» **Problem details**: Each line of the data holding "cref" should be found and copied.

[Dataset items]
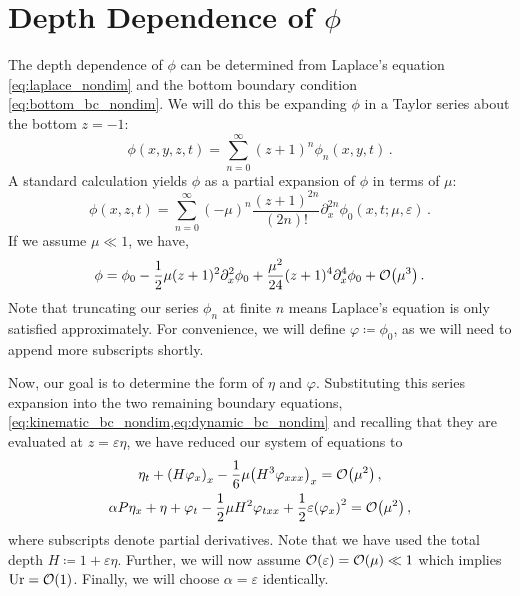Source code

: \documentclass{jfm}
\DeclareMathOperator{\Ur}{Ur}
\renewcommand*{\epsilon}{\varepsilon}
\begin{document}
\section{Depth Dependence of \texorpdfstring{$\phi$}{Velocity Potential}}
The depth dependence of $\phi$ can be determined from Laplace's equation
\cref{eq:laplace_nondim} and the bottom boundary condition
\cref{eq:bottom_bc_nondim}.
We will do this be expanding $\phi$ in a Taylor series about the bottom
$z=-1$:
\begin{equation}
  \phi(x,y,z,t) = \sum_{n=0}^\infty (z+1)^n\phi_n(x,y,t) \,.
\end{equation}
A standard calculation \citep[\eg][]{mei2005nonlinear} yields $\phi$
as a partial expansion of $\phi$ in terms of $\mu$:
\begin{equation}
  \phi(x,z,t) = \sum_{n=0}^{\infty} (-\mu)^n \frac{(z+1)^{2n}}{(2n)!}
  \partial_x^{2n} \phi_0(x,t; \mu, \epsilon) \,.
  \label{eq:phi_expansion}
\end{equation}
If we assume $\mu \ll 1$, we have,
\begin{equation}
  \phi = \phi_0 - \frac{1}{2}\mu (z+1)^2\partial^2_x\phi_0 +
  \frac{\mu^2}{24}(z+1)^4\partial^4_x\phi_0 +
  \order{\mu^3} \,.
\end{equation}
Note that truncating our series $\phi_n$ at finite $n$ means
Laplace's equation is only satisfied approximately.
For convenience, we will define $\varphi \coloneqq \phi_0$, as we will
need to append more subscripts shortly.

Now, our goal is to determine the form of $\eta$ and $\varphi$.
Substituting this series expansion into the two
remaining boundary equations,
\cref{eq:kinematic_bc_nondim,eq:dynamic_bc_nondim} and recalling that
they are evaluated at $z=\epsilon \eta$, we have reduced our system of
equations to
\begin{gather}
  \eta_t + \pqty{H\varphi_x}_x
    -\frac{1}{6}\mu \pqty{H^3\varphi_{xxx}}_x =
    \order{\mu^2} \label{eq:kinematic_bc_varphi} \,, \\
  \alpha P \eta_x + \eta + \varphi_t - \frac{1}{2}\mu H^2\varphi_{txx} +
    \frac{1}{2}\epsilon\pqty{\varphi_x}^2 = \order{\mu^2} \,,
  \label{eq:dynamic_bc_varphi}
\end{gather}
where subscripts denote partial derivatives.
Note that we have used the total depth $H\coloneqq 1+\epsilon\eta$.
Further, we will now assume $\order{\epsilon} = \order{\mu} \ll 1$ which
implies $\Ur = \order{1}$.
Finally, we will choose $\alpha = \epsilon$ identically.
\end{document}

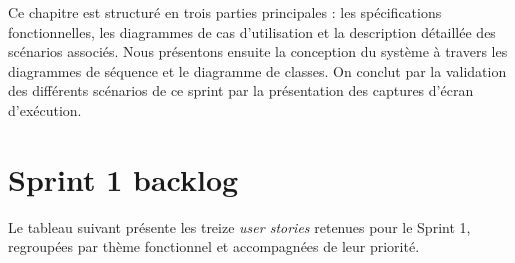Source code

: ﻿\documentclass[a4paper,12pt]{report}
\begin{document}
Ce chapitre est structuré en trois parties principales : les spécifications fonctionnelles, les diagrammes de cas d’utilisation et la description détaillée des scénarios associés. Nous présentons ensuite la conception du système à travers les diagrammes de séquence et le diagramme de classes. On conclut par la validation des différents scénarios de ce sprint par la présentation des captures d’écran d’exécution.
\\

\section{Sprint 1 backlog}


Le tableau suivant présente les treize \textit{user stories}  retenues pour le Sprint 1, regroupées
par thème fonctionnel et accompagnées de leur priorité.
\end{document}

» **Task solution**:
\cref{eq:laplace_nondim} and the bottom boundary condition
\cref{eq:bottom_bc_nondim}.
\cref{eq:kinematic_bc_nondim,eq:dynamic_bc_nondim} and recalling that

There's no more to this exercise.